• _Instructions for the task_
Return all of the data that follows precisely, leaving every image out.

---- Material to process

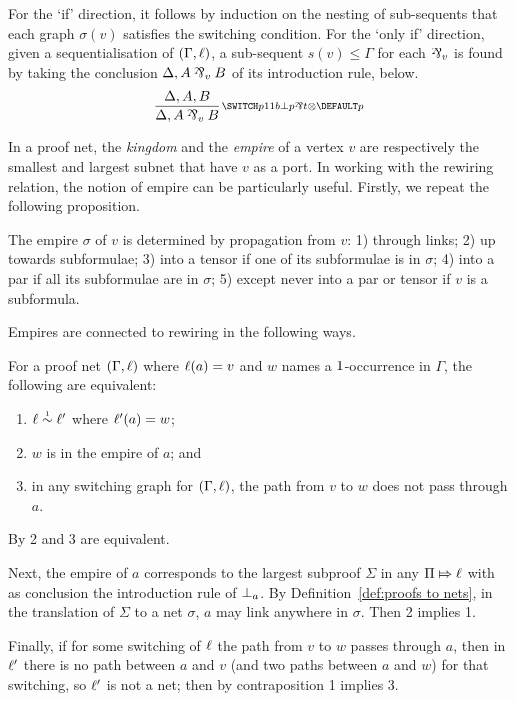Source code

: \documentclass[conference]{IEEEtran}
\begin{document}
\begin{IEEEproof}
For the `if' direction, it follows by induction on the nesting of sub-sequents that each graph $\sigma(v)$ satisfies the switching condition.
%
For the `only if' direction, given a sequentialisation of $(\Gamma,\ell)$, a sub-sequent $s(v)\leq\Gamma$ for each $\named v\parr$ is found by taking the conclusion $\Delta, A\named v\parr B$ of its introduction rule, below.
\[
	\infer[\MLLlabel p]{\Delta,A\named v\parr B}{\Delta,A,B}
\]
\vskip-12pt
\end{IEEEproof}



In a proof net, the \emph{kingdom} and the \emph{empire} of a vertex $v$ are respectively the smallest and largest subnet that have $v$ as a port.
%
In working with the rewiring relation, the notion of empire can be particularly useful.
%
Firstly, we repeat the following proposition.


\begin{proposition}
\label{prop:empire propagation}
The empire $\sigma$ of $v$ is determined by propagation from $v$: 1) through links; 2) up towards subformulae; 3) into a tensor if one of its subformulae is in $\sigma$; 4) into a par if all its subformulae are in $\sigma$; 5) except never into a par or tensor if $v$ is a subformula.
\end{proposition}


Empires are connected to rewiring in the following ways.


\begin{lemma}
\label{lem:rewiring within empire}
For a proof net $(\Gamma,\ell)$ where $\ell(a)=v$ and $w$ names a $1$-occurrence in $\Gamma$, the following are equivalent:
%
\begin{enumerate}
	\item
$\links\perm*\links'$ where $\ell'(a)=w$;
	\item
$w$ is in the empire of $a$; and
	\item
in any switching graph for $(\Gamma,\ell)$, the path from $v$ to $w$ does not pass through $a$.
\end{enumerate}
\end{lemma}


\begin{IEEEproof}
By \cite[Proposition 2.a]{Bellin-vandeWiele-1995} 2 and 3 are equivalent.

Next, the empire of $a$ corresponds to the largest subproof $\Sigma$ in any $\Pi\Mapsto\ell$ with as conclusion the introduction rule of $\bot_{a}$.
%
By Definition~\ref{def:proofs to nets}, in the translation of $\Sigma$ to a net $\sigma$, $a$ may link anywhere in $\sigma$.
%
Then 2 implies 1. 

Finally, if for some switching of $\ell$ the path from $v$ to $w$ passes through $a$, then in $\ell'$ there is no path between $a$ and $v$ (and two paths between $a$ and $w$) for that switching, so $\ell'$ is not a net; then by contraposition 1 implies 3.
%
\end{IEEEproof}
\end{document}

--------

• _Answer area_
Source code

: \documentclass[conference]{IEEEtran}
\begin{document}
\begin{IEEEproof}
For the `if' direction, it follows by induction on the nesting of sub-sequents that each graph $\sigma(v)$ satisfies the switching condition.
%
For the `only if' direction, given a sequentialisation of $(\Gamma,\ell)$, a sub-sequent $s(v)\leq\Gamma$ for each $\named v\parr$ is found by taking the conclusion $\Delta, A\named v\parr B$ of its introduction rule, below.
\[
	\infer[\MLLlabel p]{\Delta,A\named v\parr B}{\Delta,A,B}
\]
\vskip-12pt
\end{IEEEproof}



In a proof net, the \emph{kingdom} and the \emph{empire} of a vertex $v$ are respectively the smallest and largest subnet that have $v$ as a port.
%
In working with the rewiring relation, the notion of empire can be particularly useful.
%
Firstly, we repeat the following proposition.


\begin{proposition}
\label{prop:empire propagation}
The empire $\sigma$ of $v$ is determined by propagation from $v$: 1) through links; 2) up towards subformulae; 3) into a tensor if one of its subformulae is in $\sigma$; 4) into a par if all its subformulae are in $\sigma$; 5) except never into a par or tensor if $v$ is a subformula.
\end{proposition}


Empires are connected to rewiring in the following ways.


\begin{lemma}
\label{lem:rewiring within empire}
For a proof net $(\Gamma,\ell)$ where $\ell(a)=v$ and $w$ names a $1$-occurrence in $\Gamma$, the following are equivalent:
%
\begin{enumerate}
	\item
$\links\perm*\links'$ where $\ell'(a)=w$;
	\item
$w$ is in the empire of $a$; and
	\item
in any switching graph for $(\Gamma,\ell)$, the path from $v$ to $w$ does not pass through $a$.
\end{enumerate}
\end{lemma}


\begin{IEEEproof}
By \cite[Proposition 2.a]{Bellin-vandeWiele-1995} 2 and 3 are equivalent.

Next, the empire of $a$ corresponds to the largest subproof $\Sigma$ in any $\Pi\Mapsto\ell$ with as conclusion the introduction rule of $\bot_{a}$.
%
By Definition~\ref{def:proofs to nets}, in the translation of $\Sigma$ to a net $\sigma$, $a$ may link anywhere in $\sigma$.
%
Then 2 implies 1. 

Finally, if for some switching of $\ell$ the path from $v$ to $w$ passes through $a$, then in $\ell'$ there is no path between $a$ and $v$ (and two paths between $a$ and $w$) for that switching, so $\ell'$ is not a net; then by contraposition 1 implies 3.
%
\end{IEEEproof}
\end{document}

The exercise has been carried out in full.